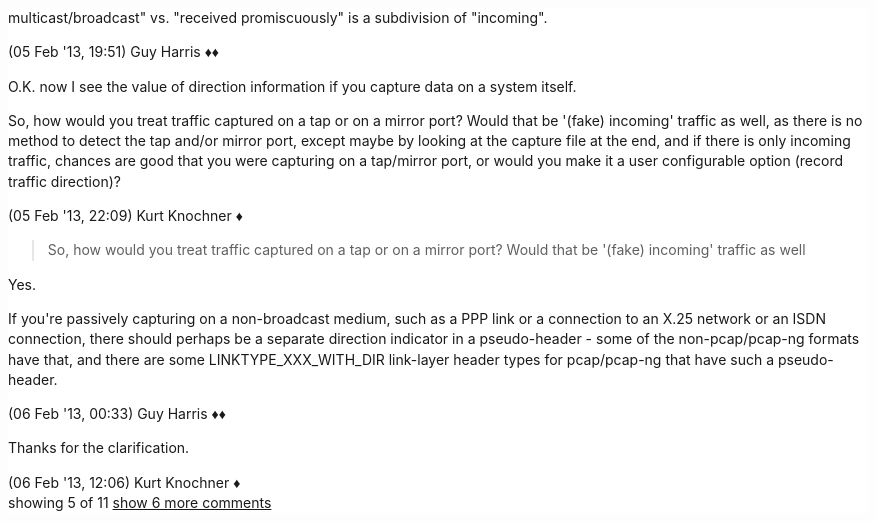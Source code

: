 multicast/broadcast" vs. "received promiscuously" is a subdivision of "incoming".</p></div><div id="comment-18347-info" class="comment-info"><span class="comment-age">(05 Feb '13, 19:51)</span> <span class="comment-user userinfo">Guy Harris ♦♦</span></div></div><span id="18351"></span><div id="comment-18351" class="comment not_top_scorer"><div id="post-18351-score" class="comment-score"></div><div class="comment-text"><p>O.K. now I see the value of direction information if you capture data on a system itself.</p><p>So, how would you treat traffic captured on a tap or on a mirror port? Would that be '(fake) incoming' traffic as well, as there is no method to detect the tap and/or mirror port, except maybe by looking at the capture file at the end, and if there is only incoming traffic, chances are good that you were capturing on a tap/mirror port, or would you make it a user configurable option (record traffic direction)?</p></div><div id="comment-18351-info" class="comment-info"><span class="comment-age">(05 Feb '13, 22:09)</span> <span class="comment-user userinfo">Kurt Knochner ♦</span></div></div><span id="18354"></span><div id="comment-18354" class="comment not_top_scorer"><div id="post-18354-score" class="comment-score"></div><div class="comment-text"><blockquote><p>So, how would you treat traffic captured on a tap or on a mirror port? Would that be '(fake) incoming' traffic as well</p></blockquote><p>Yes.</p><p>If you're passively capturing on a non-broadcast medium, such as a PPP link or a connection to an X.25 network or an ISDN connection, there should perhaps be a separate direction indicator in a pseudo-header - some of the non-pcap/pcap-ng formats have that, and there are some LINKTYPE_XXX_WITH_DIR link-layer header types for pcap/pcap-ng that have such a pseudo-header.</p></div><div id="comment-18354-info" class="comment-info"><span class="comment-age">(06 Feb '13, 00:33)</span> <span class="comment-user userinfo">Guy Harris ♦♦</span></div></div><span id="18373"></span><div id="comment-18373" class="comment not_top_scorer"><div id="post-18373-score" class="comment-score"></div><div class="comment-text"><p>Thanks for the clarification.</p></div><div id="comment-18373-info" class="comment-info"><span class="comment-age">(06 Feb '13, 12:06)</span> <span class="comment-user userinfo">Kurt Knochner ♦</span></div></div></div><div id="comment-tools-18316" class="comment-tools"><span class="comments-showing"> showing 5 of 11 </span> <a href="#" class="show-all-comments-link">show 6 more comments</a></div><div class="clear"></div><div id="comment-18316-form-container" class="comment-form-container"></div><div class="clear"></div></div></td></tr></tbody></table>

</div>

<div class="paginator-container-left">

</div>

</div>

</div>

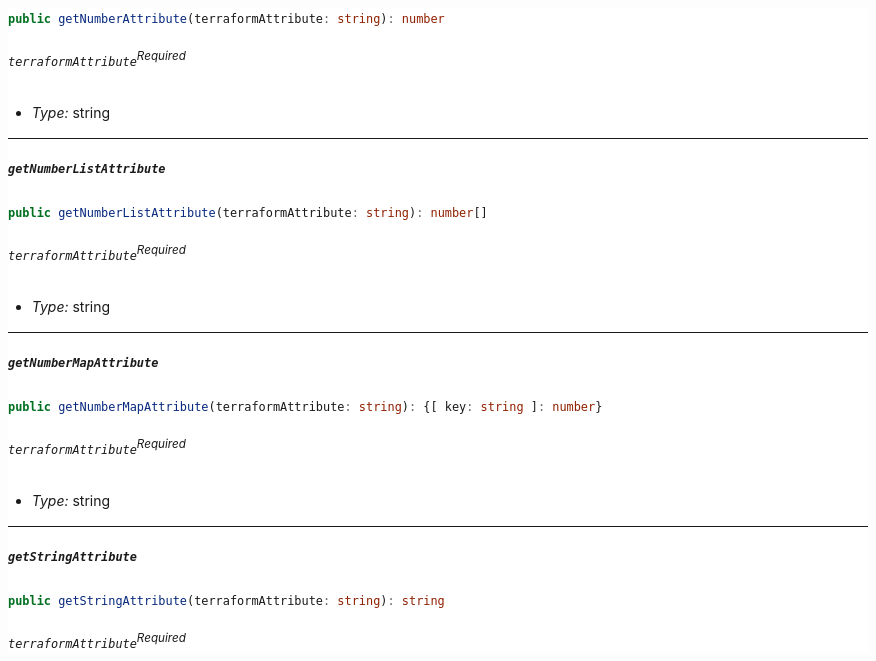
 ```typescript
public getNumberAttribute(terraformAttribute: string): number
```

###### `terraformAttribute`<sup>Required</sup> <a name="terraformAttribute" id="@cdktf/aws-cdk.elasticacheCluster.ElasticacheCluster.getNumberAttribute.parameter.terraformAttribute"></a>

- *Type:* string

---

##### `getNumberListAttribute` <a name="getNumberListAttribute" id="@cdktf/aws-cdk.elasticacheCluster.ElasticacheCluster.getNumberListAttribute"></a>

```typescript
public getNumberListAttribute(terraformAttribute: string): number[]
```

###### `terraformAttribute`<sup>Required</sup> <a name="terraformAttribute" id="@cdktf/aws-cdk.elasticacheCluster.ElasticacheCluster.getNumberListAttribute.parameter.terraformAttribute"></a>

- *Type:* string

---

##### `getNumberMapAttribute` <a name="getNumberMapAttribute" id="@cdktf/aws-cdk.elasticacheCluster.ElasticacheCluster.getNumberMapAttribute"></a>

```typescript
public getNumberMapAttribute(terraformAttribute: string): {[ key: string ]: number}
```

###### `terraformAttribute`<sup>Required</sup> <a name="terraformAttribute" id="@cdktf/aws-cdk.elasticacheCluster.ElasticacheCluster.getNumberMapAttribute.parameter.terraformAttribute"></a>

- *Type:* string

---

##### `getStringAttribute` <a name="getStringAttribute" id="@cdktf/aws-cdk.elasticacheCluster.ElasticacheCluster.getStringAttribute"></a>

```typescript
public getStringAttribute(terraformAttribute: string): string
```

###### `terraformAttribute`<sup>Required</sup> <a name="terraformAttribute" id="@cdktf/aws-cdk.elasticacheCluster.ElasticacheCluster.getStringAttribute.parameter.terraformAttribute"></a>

+++

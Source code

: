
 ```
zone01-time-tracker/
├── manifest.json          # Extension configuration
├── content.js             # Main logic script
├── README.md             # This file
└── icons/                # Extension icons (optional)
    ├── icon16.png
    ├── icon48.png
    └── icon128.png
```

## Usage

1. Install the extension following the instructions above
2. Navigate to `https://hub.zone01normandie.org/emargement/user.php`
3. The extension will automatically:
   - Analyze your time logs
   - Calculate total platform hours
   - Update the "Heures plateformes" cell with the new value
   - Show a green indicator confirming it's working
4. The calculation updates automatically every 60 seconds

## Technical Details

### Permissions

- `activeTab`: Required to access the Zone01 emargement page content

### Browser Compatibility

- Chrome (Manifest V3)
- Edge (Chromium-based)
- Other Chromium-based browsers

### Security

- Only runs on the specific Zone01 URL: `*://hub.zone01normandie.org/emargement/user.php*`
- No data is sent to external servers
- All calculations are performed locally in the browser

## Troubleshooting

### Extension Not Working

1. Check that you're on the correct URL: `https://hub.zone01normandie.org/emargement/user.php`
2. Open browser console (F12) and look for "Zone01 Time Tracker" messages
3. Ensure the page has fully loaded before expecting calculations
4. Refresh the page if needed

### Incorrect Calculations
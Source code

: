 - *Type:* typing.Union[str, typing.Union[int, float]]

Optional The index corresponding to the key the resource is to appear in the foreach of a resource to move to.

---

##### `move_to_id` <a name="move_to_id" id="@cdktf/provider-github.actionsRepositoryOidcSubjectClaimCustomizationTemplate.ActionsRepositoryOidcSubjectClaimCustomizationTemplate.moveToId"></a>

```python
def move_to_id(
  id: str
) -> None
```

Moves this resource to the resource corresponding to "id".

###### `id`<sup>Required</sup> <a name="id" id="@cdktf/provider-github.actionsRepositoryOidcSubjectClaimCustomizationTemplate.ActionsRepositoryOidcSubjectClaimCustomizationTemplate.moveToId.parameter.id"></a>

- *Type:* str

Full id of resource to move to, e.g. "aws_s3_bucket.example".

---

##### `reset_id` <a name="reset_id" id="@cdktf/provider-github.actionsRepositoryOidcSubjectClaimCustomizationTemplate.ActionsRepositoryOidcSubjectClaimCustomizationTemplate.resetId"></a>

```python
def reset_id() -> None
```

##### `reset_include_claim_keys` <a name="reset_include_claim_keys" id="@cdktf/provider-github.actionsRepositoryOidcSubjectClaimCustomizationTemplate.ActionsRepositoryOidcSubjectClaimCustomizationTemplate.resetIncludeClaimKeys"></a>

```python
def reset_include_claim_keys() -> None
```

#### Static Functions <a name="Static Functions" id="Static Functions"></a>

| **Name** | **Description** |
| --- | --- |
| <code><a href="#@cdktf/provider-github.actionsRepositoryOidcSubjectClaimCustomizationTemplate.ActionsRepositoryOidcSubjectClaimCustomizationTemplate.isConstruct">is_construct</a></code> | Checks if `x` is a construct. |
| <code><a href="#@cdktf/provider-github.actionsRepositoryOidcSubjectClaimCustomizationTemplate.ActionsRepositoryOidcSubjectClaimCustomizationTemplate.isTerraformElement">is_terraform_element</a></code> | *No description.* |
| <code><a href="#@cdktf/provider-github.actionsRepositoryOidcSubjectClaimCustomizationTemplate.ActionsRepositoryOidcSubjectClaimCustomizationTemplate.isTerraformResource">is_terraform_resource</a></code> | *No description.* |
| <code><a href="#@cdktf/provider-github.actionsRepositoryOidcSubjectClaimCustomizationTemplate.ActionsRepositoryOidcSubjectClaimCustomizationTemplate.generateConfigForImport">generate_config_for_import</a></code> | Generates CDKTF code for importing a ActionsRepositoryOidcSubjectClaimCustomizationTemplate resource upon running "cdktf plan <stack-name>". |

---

+++

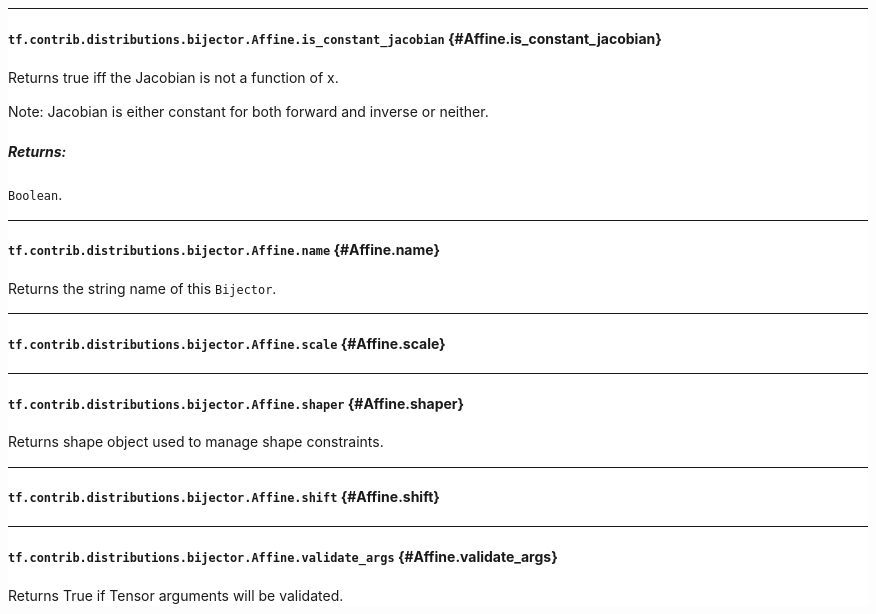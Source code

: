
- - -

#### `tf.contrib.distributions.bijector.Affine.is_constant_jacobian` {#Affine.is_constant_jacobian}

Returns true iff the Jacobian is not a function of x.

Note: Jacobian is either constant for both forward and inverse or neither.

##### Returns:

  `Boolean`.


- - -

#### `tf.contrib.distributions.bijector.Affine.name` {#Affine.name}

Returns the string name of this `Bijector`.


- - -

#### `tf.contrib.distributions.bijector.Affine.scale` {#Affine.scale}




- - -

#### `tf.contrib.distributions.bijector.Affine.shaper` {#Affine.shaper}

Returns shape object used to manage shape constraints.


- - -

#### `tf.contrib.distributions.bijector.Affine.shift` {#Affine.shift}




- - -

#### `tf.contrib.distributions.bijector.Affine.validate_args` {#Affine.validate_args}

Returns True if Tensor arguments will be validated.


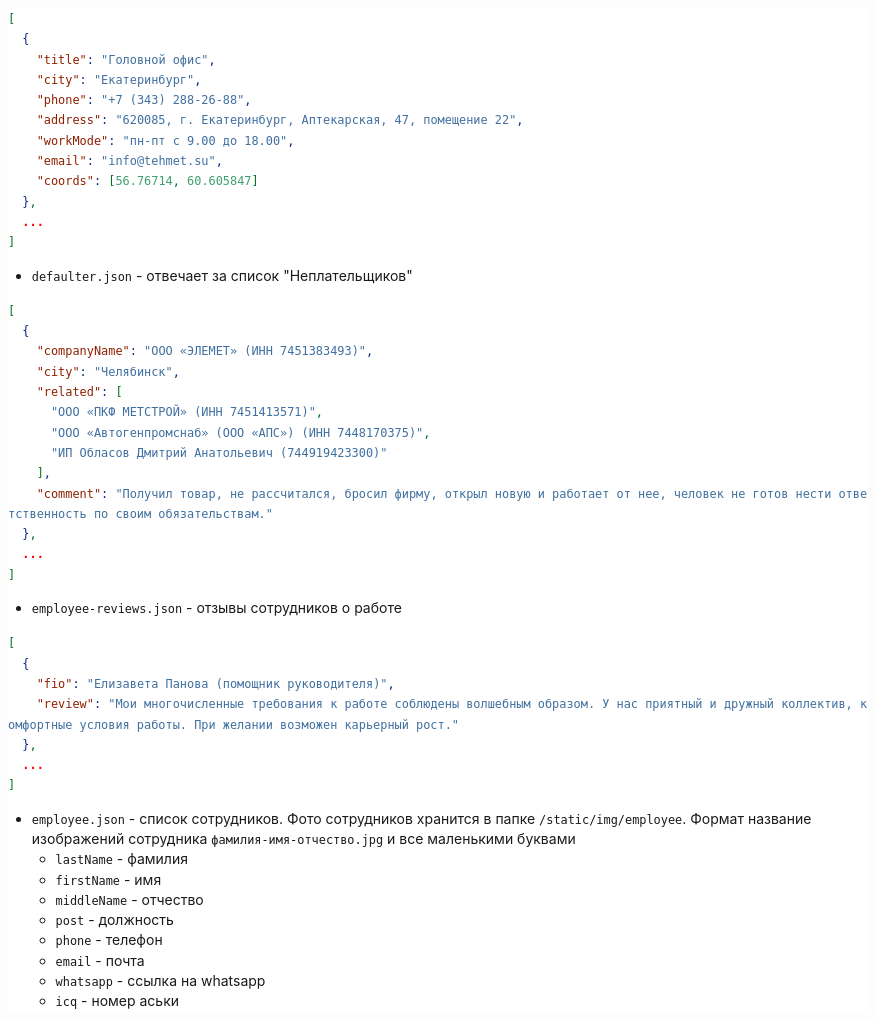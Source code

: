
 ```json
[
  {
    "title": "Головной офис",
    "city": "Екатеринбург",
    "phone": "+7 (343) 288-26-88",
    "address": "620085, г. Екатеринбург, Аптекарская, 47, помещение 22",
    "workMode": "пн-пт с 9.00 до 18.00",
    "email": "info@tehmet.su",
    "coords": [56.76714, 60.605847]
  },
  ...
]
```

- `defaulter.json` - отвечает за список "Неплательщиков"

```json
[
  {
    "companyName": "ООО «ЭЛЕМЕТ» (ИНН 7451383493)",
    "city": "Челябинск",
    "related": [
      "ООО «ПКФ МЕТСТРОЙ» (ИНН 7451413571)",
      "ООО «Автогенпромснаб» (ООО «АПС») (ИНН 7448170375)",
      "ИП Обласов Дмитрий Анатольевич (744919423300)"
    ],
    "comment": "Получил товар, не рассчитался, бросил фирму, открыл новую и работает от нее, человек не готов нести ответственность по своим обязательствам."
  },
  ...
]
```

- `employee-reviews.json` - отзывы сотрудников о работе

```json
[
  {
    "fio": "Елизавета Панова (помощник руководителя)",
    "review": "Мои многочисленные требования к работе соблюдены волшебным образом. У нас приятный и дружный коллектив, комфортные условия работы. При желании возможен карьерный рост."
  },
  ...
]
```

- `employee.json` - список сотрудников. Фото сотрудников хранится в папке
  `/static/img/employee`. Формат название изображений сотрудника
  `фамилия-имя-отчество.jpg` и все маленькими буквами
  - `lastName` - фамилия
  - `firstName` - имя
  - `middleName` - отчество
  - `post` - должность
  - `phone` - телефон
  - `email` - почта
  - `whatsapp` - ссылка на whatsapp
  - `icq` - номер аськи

+++

● Work task:
Look through the listing above and copy each line where the string "employee" occurs.

● Problem solution:
- `employee-reviews.json` - отзывы сотрудников о работе
- `employee.json` - список сотрудников. Фото сотрудников хранится в папке
  `/static/img/employee`. Формат название изображений сотрудника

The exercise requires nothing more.